In a country where abortion hadn’t contributed to the shift in sexual dynamics described by Yellen and her husband, Portnoy wouldn’t be very lucky to find so many women willing to pounce on him without an ounce of commitment. It should be noted that Gen Z is rethinking the benefits of “sex positivity” that the media has forced upon them for years. “HBO kind of did a number on me,” one girl recently told BuzzFeed.
In the 2010s, women were more likely to have had multiple sexual partners before marriage. The percentage of women with zero and one partner fell from 21% to 5% and from 43% to 22% respectively. Recent indications suggest that young Americans, who tend to be more risk averse, are less sexually active than previous generations, so premarital partners may start dropping at some point. But if Americans continue to marry less and marry longer, the numbers could climb.
It’s inherently unhealthy for both men and women, but it’s also the norm. That’s why the departures look sweeping and could propel abortion to the top of the priority lists of “barstool” voters. The popular stereotype of Republicans as puritanical war bets on women remains powerful when these issues are brought to the fore.
The Democrats’ relentless culture war on gender and race has given Republicans a serious boost, especially in places like Florida or San Francisco, where attempts to roll back radical leftism have proven popular with a broad spectrum. coalition of voters. Democrats will struggle to shake off their reputation as culture-crazed warriors, which means “barstool” voters could continue to prioritize backsliding to the left and voting red in some races.
Additionally, Trump’s conversion on abortion may have been mirrored by other conversions during his presidency. The realignment politics of recent years, combined with the advancement of science and emboldened conservative rhetoric, have opened some people’s eyes to the realities of the Democratic Party’s position on abortion. The more Democrats talk about the issue, the more new media can highlight cases like the one described below by Mollie Hemingway, which I had the misfortune to witness in the Supreme Court on Monday night as well.
Republican support for the overthrow of deer cannot single-handedly annihilate the “conservative Barstool” coalition or stop the GOP’s momentum in the culture war. Portnoy’s reaction to the Dobbs The leak, however, is a reminder of just how fragile this coalition has been from its inception until 2015.
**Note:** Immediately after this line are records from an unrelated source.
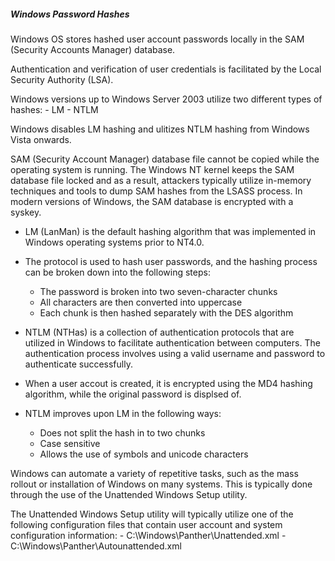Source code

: ##### Windows Password Hashes

Windows OS stores hashed user account passwords locally in the SAM (Security Accounts Manager) database.

Authentication and verification of user credentials is facilitated by the Local Security Authority (LSA).

Windows versions up to Windows Server 2003 utilize two different types of hashes:
	- LM
	- NTLM

Windows disables LM hashing and ulitizes NTLM hashing from Windows Vista onwards. 

SAM (Security Account Manager) database file cannot be copied while the operating system is running. The Windows NT kernel keeps the SAM database file locked and as a result, attackers typically utilize in-memory techniques and tools to dump SAM hashes from the LSASS process. In modern versions of Windows, the SAM database is encrypted with a syskey.

- LM (LanMan) is the default hashing algorithm that was implemented in Windows operating systems prior to NT4.0.
- The protocol is used to hash user passwords, and the hashing process can be broken down into the following steps:
	- The password is broken into two seven-character chunks
	- All characters are then converted into uppercase
	- Each chunk is then hashed separately with the DES algorithm

- NTLM (NTHas) is a collection of authentication protocols that are utilized in Windows to facilitate authentication between computers. The authentication process involves using a valid username and password to authenticate successfully.
- When a user accout is created, it is encrypted using the MD4 hashing algorithm, while the original password is displsed of.
- NTLM improves upon LM in the following ways:
	- Does not split the hash in to two chunks
	- Case sensitive
	- Allows the use of symbols and unicode characters

Windows can automate a variety of repetitive tasks, such as the mass rollout or installation of Windows on many systems. This is typically done through the use of the Unattended Windows Setup utility.

The Unattended Windows Setup utility will typically utilize one of the following configuration files that contain user account and system configuration information:
	- C:\\Windows\\Panther\\Unattended.xml
	- C:\\Windows\\Panther\\Autounattended.xml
Emily Jashinsky is a culture editor at The Federalist and host of Federalist Radio Hour. She previously covered politics as a commentator for the Washington Examiner. Prior to joining the Examiner, Emily was the spokesperson for the Young America’s Foundation. She has interviewed leading politicians and entertainers and regularly appeared as a guest on major television news programs including “Fox News Sunday”, “Media Buzz” and “The McLaughlin Group”. His work has been featured in the Wall Street Journal, New York Post, Real Clear Politics, and more. Emily is also director of the National Journalism Center, host of The Hill’s weekly show “Rising Fridays,” and a visiting scholar at the Independent Women’s Forum. Originally from Wisconsin, she is a graduate of George Washington University.